● Stored data
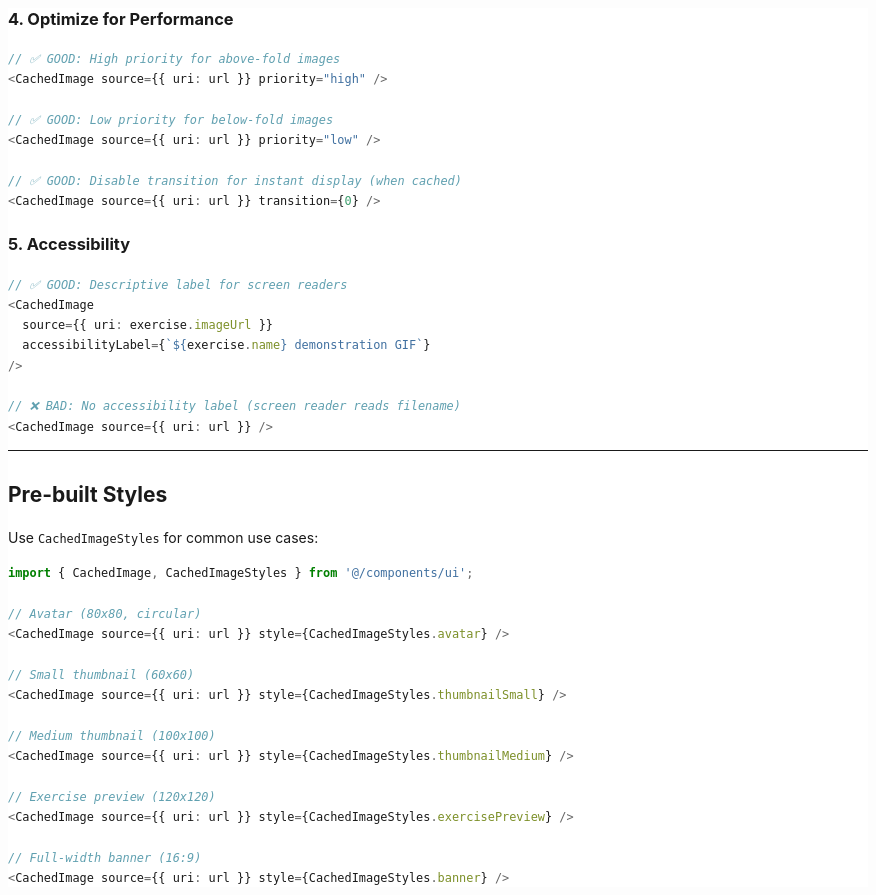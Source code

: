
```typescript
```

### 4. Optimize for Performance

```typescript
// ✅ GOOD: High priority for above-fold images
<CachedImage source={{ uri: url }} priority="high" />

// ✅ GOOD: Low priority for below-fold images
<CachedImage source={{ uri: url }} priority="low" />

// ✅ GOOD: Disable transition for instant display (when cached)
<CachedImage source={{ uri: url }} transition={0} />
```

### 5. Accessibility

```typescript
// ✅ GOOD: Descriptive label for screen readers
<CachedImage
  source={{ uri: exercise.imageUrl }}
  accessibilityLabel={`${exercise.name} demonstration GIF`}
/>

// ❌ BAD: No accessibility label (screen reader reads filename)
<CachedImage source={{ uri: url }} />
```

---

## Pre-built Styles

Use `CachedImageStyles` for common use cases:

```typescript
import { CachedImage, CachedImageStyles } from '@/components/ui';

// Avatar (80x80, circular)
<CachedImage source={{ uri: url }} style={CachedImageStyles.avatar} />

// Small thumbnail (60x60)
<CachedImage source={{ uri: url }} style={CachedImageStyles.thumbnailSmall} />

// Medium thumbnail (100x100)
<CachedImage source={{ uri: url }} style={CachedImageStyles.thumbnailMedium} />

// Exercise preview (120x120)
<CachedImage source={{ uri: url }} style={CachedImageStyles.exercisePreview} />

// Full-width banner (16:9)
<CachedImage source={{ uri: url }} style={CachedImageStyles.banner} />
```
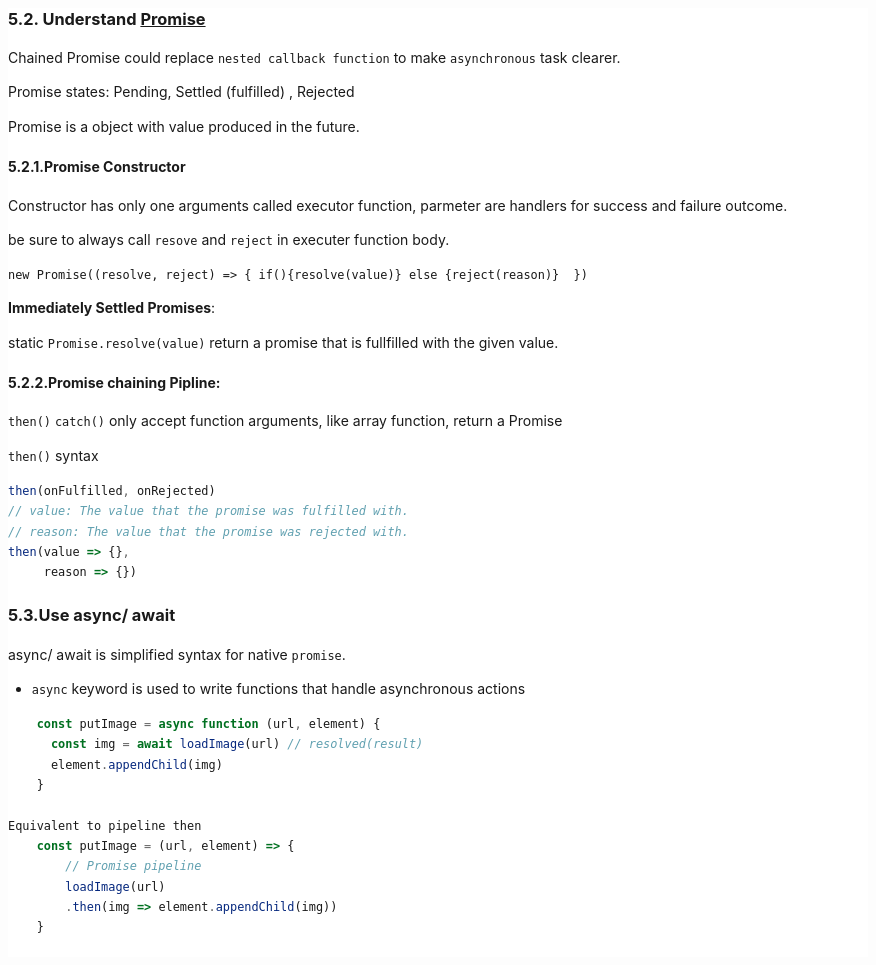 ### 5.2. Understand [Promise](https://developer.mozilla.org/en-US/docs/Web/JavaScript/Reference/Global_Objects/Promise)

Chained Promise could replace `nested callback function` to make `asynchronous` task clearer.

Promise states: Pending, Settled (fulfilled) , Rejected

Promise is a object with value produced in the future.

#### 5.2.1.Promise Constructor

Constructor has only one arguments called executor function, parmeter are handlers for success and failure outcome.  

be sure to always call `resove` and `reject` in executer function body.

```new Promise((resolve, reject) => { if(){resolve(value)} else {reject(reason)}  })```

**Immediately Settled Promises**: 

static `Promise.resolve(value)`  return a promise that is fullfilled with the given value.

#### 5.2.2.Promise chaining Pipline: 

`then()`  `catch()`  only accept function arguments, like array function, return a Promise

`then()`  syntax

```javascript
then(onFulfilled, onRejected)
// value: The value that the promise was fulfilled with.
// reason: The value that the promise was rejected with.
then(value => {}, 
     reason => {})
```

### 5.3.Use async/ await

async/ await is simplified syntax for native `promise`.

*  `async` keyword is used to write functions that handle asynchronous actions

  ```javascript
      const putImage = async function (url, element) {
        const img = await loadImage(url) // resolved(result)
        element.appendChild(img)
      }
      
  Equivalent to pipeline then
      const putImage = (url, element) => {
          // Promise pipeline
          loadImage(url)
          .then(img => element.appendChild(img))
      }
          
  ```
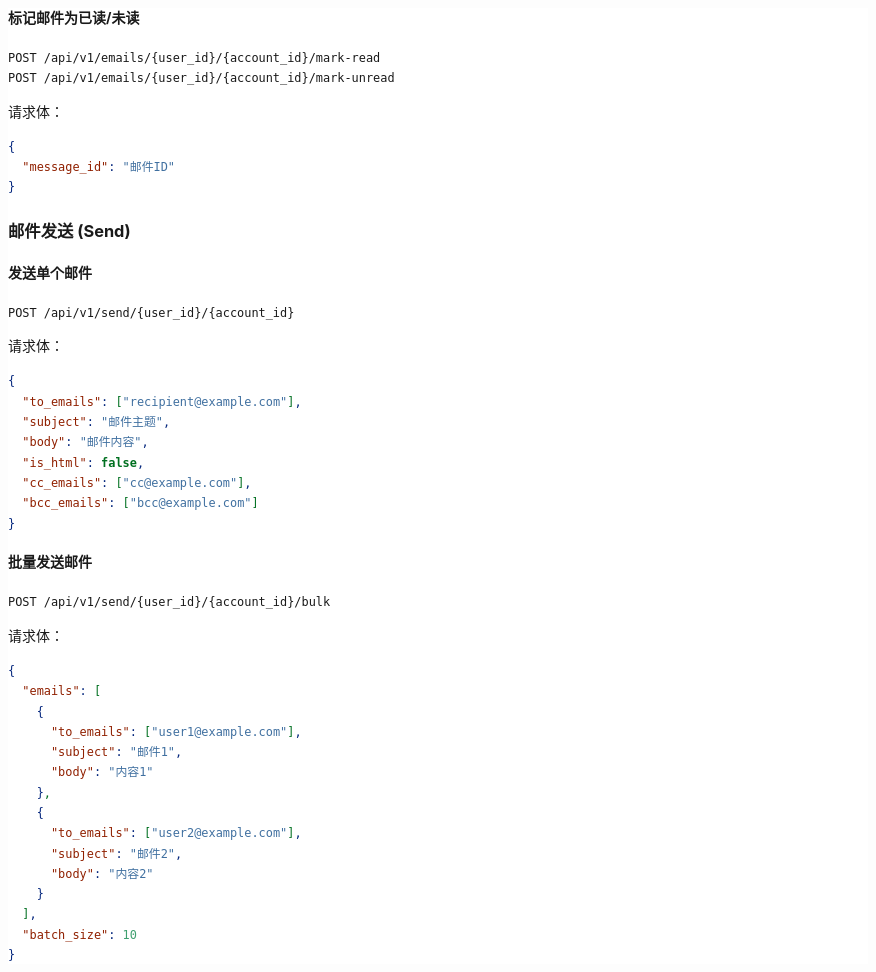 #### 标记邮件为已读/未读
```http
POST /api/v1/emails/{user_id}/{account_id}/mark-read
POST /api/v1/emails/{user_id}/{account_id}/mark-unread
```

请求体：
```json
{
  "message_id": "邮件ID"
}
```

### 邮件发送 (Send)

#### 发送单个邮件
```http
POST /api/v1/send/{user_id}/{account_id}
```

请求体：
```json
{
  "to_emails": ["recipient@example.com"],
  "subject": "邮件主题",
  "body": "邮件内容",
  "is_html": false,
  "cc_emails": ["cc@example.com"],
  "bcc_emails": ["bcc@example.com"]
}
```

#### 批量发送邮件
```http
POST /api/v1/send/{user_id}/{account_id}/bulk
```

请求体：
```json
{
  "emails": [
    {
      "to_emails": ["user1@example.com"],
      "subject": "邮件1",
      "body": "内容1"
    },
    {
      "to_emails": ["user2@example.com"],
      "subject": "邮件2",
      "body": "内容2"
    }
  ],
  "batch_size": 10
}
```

...

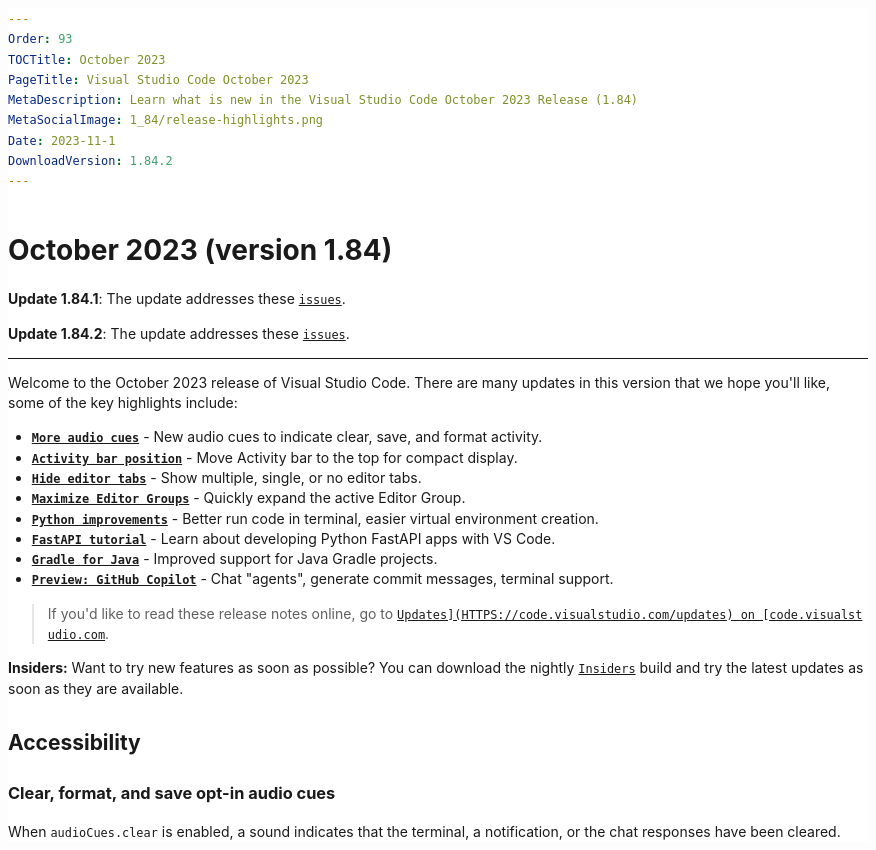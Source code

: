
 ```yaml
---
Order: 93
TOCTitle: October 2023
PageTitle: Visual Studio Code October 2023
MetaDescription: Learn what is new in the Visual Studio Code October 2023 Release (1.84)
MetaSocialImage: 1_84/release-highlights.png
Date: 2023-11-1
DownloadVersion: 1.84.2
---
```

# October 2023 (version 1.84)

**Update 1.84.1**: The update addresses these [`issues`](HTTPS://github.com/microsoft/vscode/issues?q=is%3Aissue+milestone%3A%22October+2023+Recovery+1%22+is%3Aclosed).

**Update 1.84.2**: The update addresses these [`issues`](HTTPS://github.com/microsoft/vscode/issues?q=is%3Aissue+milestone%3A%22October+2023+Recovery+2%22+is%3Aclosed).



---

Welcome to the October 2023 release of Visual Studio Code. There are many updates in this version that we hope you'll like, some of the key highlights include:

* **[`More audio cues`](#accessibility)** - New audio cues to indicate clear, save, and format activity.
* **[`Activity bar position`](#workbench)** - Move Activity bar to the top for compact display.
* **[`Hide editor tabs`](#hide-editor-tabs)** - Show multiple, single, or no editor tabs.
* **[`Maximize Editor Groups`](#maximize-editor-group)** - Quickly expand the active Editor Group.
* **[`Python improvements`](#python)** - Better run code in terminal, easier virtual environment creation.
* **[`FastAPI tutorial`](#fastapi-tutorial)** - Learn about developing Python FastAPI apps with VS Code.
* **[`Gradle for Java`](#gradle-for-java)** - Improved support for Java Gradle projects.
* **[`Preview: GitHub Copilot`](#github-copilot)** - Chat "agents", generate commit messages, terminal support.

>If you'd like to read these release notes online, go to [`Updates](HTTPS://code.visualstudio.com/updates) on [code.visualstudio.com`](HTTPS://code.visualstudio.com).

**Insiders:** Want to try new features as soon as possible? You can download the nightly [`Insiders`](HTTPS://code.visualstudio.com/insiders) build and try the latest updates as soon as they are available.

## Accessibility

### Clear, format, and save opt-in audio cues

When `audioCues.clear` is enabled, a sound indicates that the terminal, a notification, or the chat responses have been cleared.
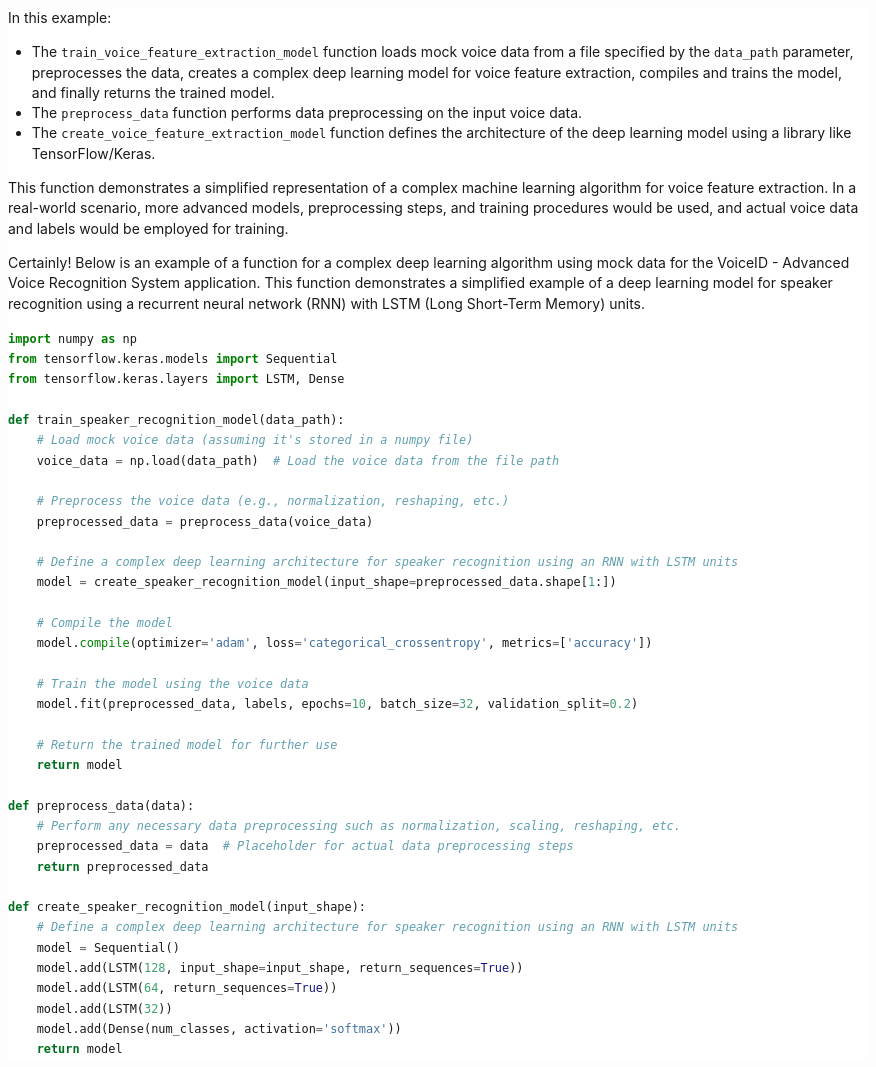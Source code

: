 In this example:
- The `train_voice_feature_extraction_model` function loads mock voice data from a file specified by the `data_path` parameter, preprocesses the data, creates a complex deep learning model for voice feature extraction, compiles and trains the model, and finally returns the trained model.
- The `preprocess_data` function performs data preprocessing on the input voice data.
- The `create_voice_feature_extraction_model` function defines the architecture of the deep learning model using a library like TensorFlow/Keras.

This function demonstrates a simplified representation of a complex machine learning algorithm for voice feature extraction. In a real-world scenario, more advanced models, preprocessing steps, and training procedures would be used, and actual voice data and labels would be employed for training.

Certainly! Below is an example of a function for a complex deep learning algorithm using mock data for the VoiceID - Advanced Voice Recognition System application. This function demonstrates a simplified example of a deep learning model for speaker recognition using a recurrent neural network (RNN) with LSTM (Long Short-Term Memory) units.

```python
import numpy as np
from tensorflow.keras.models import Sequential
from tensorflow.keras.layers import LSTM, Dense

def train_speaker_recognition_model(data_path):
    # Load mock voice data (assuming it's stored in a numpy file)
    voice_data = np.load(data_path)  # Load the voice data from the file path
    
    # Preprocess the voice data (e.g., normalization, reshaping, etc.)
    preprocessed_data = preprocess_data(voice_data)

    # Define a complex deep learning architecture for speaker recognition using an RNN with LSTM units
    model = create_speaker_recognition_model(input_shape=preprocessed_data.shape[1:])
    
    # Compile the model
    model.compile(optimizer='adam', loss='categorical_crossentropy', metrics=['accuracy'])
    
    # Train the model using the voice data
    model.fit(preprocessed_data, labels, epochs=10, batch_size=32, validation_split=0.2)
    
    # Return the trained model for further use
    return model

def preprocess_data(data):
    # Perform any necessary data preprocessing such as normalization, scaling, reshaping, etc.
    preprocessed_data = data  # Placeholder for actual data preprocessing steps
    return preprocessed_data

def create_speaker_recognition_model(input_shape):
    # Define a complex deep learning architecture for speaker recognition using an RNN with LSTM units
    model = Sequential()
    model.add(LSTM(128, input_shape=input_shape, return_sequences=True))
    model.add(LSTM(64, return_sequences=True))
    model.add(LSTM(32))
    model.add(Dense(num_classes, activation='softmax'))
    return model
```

● Your assignment
Which lines in the listing have the string "terminal"? Pick them out and copy them.

● Answer space
* **[`Python improvements`](#python)** - Better run code in terminal, easier virtual environment creation.
* **[`Preview: GitHub Copilot`](#github-copilot)** - Chat "agents", generate commit messages, terminal support.
When `audioCues.clear` is enabled, a sound indicates that the terminal, a notification, or the chat responses have been cleared.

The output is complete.